Mais sa question s'arrête alors que son regard se pose sur mon corps nu. Le plus étonnant est sans doute qu'il ne détourne pas les yeux. Une personne normale aurait vivement fait demi-tour pour me laisser mon intimité. Mais Sun se fige au beau milieu de la salle de bain. Une inspiration brusque soulève sa poitrine alors que ses iris glissent sur ma peau brune telle une caresse. Mes joues deviennent bouillantes et ce n'est pas que de la gêne. Sous mes bras serrés contre mon corps, je sens les battements de mon cœur qui s'affolent. Il ne sort pas et je ne lui demande pas de sortir. Tout son corps se tend, sa mâchoire se crispe et même les veines sur ses bras se font plus saillantes tant ses muscles sont bandés. Pendant une seconde l'expression presque animale qu'il affiche me ramène à une époque lointaine.

Finalement, il croise mon regard et je sens la panique dans le sien. Il n'en faut pas plus pour qu'il revienne à ses esprits, comme frappé d'une réalisation soudaine. Il détourne le regard.

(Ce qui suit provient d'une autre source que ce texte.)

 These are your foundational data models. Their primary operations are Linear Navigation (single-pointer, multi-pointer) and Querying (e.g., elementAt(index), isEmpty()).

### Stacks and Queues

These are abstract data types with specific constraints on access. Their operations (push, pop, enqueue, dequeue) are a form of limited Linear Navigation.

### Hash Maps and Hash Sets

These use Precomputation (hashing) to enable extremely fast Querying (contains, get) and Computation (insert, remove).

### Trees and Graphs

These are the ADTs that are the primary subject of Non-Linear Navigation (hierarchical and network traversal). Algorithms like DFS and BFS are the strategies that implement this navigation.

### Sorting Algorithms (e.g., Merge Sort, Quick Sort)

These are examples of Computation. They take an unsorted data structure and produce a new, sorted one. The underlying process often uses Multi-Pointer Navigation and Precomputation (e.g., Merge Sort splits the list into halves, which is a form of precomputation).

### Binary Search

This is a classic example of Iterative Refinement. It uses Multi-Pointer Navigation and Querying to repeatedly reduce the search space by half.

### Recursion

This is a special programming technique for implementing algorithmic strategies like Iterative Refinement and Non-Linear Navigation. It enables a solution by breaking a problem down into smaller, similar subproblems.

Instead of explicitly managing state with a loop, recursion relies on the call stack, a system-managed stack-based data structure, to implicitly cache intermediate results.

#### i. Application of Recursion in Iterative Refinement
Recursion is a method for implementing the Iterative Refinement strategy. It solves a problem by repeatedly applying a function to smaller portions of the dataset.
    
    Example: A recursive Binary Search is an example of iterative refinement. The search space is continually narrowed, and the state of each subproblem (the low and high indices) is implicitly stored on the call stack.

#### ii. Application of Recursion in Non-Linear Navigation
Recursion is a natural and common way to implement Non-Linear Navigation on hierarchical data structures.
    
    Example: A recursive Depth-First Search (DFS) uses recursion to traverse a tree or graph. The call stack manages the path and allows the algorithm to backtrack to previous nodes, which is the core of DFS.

J'ai froid tout d'un coup.

— Désolé, marmonne-t-il avant de quitter précipitamment la pièce comme je m'attendais à ce qu'il le fasse dès la première seconde.

Mais je ne suis pas décidé à laisser cet étrange échange se terminer ainsi. Le malaise de toute cette journée est déjà bien assez grand. Je ne veux pas vivre ici en marchant sur des œufs pendant des mois. Il faut briser la glace. Si j'avais pris le temps de réfléchir, j'aurais sans doute réagi de façon plus raisonnée, mais la fuite de Sun me pousse à littéralement lui courir après.

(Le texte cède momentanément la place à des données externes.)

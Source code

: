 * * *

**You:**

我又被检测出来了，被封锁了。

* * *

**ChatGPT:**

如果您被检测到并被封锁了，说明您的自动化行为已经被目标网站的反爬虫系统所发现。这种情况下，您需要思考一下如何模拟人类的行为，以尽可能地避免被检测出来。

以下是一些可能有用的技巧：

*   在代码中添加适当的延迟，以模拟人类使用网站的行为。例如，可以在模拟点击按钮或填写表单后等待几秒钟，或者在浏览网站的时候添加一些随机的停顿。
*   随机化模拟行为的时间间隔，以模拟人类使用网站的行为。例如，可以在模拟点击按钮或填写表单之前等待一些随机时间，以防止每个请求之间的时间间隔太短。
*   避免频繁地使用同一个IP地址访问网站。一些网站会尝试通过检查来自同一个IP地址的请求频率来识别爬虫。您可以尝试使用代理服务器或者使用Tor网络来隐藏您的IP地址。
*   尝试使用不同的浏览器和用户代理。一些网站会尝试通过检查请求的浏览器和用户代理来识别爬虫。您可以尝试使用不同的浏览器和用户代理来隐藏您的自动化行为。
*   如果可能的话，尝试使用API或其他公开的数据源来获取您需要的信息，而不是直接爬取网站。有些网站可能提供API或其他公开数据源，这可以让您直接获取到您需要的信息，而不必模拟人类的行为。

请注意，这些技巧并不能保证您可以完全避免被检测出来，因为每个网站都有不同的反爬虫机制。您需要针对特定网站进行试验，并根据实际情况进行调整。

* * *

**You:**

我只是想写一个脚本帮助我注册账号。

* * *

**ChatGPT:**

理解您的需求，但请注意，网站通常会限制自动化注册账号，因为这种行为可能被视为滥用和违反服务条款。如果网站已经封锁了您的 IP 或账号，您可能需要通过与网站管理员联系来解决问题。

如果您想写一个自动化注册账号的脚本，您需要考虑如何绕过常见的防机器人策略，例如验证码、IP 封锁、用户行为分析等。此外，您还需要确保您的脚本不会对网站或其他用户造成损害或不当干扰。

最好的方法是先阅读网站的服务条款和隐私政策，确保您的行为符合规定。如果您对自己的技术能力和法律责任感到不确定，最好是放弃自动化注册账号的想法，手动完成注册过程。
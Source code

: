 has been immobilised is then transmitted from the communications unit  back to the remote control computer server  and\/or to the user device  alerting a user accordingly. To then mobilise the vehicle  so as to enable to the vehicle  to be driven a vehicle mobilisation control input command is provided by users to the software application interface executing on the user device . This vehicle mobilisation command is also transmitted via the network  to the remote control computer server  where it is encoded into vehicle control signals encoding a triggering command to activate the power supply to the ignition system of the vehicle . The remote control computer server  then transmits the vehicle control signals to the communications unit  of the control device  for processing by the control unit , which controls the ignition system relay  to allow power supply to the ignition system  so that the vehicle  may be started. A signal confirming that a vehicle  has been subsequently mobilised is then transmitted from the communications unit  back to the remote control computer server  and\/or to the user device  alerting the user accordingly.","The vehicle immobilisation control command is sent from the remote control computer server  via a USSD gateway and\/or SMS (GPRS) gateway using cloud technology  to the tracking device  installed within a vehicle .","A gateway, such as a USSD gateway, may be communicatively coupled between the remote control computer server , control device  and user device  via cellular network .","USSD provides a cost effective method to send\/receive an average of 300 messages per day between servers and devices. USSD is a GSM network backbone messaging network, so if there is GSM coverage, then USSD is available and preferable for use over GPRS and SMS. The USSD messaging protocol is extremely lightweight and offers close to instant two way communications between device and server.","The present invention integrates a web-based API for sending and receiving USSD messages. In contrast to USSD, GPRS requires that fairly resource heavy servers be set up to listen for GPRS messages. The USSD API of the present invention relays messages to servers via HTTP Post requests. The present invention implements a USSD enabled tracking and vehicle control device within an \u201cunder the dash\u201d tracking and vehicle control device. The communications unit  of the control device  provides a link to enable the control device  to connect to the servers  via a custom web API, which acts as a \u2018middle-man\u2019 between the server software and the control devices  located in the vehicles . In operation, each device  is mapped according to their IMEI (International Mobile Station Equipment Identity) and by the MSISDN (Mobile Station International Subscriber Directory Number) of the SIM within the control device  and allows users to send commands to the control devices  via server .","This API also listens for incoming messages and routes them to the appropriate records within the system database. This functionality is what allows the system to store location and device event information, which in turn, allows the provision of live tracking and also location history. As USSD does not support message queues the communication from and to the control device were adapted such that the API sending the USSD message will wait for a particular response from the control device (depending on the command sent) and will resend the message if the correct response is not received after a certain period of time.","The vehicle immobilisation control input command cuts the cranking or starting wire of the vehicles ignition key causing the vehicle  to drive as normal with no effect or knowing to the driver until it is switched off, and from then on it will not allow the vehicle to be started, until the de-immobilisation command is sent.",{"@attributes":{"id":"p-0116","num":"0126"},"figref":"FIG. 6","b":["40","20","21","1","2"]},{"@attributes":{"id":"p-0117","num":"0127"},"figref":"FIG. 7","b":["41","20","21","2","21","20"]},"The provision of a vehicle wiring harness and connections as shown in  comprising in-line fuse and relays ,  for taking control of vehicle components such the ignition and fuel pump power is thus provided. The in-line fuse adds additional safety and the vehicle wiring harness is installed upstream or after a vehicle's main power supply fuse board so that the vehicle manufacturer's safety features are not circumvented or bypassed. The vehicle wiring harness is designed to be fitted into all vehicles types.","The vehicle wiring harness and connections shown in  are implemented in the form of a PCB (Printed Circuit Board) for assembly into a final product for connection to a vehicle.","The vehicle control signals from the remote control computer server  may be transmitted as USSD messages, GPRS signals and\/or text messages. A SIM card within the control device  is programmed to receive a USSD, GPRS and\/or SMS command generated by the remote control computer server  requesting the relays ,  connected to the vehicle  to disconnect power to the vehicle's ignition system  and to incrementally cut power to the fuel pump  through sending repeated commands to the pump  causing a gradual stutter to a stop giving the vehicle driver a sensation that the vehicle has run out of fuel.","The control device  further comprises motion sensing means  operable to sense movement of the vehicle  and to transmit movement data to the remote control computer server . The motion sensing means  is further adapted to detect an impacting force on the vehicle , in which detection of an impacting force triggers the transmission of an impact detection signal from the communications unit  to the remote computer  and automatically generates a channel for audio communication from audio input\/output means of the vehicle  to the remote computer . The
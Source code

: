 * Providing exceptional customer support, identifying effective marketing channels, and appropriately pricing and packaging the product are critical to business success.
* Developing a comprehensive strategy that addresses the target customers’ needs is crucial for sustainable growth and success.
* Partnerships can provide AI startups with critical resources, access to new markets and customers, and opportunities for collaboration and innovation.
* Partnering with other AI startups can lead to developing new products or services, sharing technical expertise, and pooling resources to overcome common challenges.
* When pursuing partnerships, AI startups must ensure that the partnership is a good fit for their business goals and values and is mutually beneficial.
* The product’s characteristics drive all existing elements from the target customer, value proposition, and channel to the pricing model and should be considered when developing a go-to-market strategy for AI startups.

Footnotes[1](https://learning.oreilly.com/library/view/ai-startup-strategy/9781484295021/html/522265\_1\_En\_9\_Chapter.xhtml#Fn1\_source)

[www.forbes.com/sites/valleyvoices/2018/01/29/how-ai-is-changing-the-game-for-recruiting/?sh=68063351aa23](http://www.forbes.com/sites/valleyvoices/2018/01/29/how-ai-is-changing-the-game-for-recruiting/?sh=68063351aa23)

Ce n'est pas la première fois.

Je me relève rapidement pour sauter hors de la baignoire, m'enrouler dans une serviette et sortir de la salle de bain encore toute mouillée.

— Sun, attends !

Mais il ne s'arrête pas. Il me tourne le dos et continue son chemin dans le couloir en direction de sa chambre. Sa façon de m'ignorer me met un coup à l'égo, mais je n'abandonne pas. Je le rejoins en quelques enjambées et m'empare de son poignet pour attirer son attention. Il se défait prestement de ce contact, mais ça a au moins le don de l'arrêter dans son élan et de le pousser à me faire face.

— C'est moi qui suis désolée. J'aurais dû fermer la porte de la salle de bain à clé, je n'ai pas l'habitude de vivre avec quelqu'un.

— Ouais, fais gaffe la prochaine fois.

Sa voix est bougonne et il ne pose pas les yeux sur moi, préférant fixer distraitement le mur à sa droite. Toutefois, il semble moins exaspéré et en colère qu'à mon arrivée. C'est loin d'être un accueil chaleureux, mais ça reste mieux que son regard assassin de ce matin.

— Écoute, je sais que c'est délicat, mais je n'ai pas envie que cette cohabitation se passe mal ou de te déran...

Mais je suis coupée dans ma phrase par le rire amer de Sun qui agite lentement la tête de gauche à droite.

— « Délicat », reprend-il comme si je venais de dire une imbécilité. Ça fait des années que tu m'évites, j'ai conscience que t'es pas là de bon cœur et que t'as pas trouvé d'excuse pour dire non à ton frère. Moi non plus, alors essayons de rendre cette situation le moins pénible possible en évitant les bavardages inutiles.